Réaction. Lors d’une conférence de presse hier au centre Arrupe Faravohitra, Clovis Razafimalala, militant écologiste, a déclaré qu’il comptait faire appel de la
décision de la Cour criminelle de Toamasina, le condam­nant à 5 ans de prison avec sursis et d’une amende de 50 mil­lions d’ariary.
À l’issue d’un procès qui s’est tenu le 24 juillet, Clovis Razafimalala a été reconnu coupable d’incitation à la rébellion, incendie de dossiers et destruction de biens publics. Les faits motivant les charges retenues contre le coordinateur de la coalition Lampogno, une organisation luttant contre le trafic de ressources naturelles, remontent au 14 septembre 2016 à Maroantsetra, suite à un litige entre Eric Besoa, un puissant opérateur économique du Nord-Est, et Rodrigue Mahavita, maire
de la commune rurale d’Anjahana, dans le district de Maroantsetra.
Le conflit concernant des transactions dans l’achat de vanille a amené l’opérateur économique à porter plainte contre l’élu. Refusant le placement sous mandat de dépôt du maire, une foule en furie a investi les locaux du tribunal de Maroantsetra, et ensuite du bureau du district pour réclamer le dossier de cette affaire judiciaire. Une frénésie qui a conduit à l’incendie des paperasses et du matériel informatique de ces deux établissements.

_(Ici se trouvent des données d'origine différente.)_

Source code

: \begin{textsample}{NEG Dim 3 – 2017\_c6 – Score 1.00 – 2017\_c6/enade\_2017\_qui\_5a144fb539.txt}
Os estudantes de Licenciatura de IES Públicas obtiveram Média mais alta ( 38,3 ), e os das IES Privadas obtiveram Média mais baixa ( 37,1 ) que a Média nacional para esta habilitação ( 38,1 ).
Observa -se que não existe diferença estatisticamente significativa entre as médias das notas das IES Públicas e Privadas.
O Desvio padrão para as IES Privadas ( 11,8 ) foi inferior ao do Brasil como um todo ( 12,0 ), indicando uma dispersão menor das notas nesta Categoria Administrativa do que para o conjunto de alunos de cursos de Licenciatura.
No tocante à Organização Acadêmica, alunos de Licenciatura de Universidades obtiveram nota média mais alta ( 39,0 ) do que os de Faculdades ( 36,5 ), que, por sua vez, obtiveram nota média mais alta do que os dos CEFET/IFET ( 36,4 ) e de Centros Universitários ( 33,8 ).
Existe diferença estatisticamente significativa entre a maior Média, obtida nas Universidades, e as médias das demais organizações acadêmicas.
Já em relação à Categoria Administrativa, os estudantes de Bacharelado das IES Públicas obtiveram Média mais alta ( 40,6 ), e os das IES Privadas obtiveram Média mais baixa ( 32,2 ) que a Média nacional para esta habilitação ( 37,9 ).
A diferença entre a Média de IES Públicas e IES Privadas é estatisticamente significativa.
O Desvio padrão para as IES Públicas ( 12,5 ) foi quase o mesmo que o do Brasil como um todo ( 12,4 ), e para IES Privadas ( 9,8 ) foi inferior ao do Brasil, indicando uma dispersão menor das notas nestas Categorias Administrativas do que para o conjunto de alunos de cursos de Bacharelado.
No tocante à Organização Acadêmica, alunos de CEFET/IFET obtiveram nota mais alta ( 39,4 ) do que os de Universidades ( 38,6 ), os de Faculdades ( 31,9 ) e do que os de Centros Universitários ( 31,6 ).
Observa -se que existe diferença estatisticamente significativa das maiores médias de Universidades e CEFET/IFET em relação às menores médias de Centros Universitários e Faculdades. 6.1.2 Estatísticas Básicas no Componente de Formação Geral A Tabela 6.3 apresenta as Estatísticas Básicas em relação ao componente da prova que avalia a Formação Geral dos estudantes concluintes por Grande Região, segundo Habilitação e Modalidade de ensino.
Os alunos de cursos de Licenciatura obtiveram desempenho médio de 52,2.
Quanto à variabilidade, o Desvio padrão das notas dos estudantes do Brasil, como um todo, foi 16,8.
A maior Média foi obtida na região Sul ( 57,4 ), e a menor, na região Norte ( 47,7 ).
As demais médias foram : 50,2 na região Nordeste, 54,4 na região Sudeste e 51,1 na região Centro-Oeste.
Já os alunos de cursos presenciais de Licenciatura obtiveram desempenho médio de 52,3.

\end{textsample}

Clovis Razafimalala, accusé d’avoir été à la manette du mouvement de foule, a été arrêté le lendemain de l’émeute, et immédiatement conduit à Toamasina, à bord d’« un avion privé » affrété par un opérateur économique. Placé sous mandat de dépôt, la décision du 24 juillet permet donc au chef de file de Lampogno de recouvrer la liberté, après dix mois de détention préventive.
Épée de Damoclès
Seulement, le militant écologiste qui n’a de cesse de clamer, urbi orbi, son innocence, veut que sa condamnation soit annulée. « Les investigations de la Justice sur mon affaire n’ont pas été poussées à fond. Il n’y a pas assez de preuves, pour ne pas dire aucune, qui démontrent que j’ai participé à une destruction quelconque de biens et de documents publics », a-t-il déclaré hier au centre Arrupe Faravohitra.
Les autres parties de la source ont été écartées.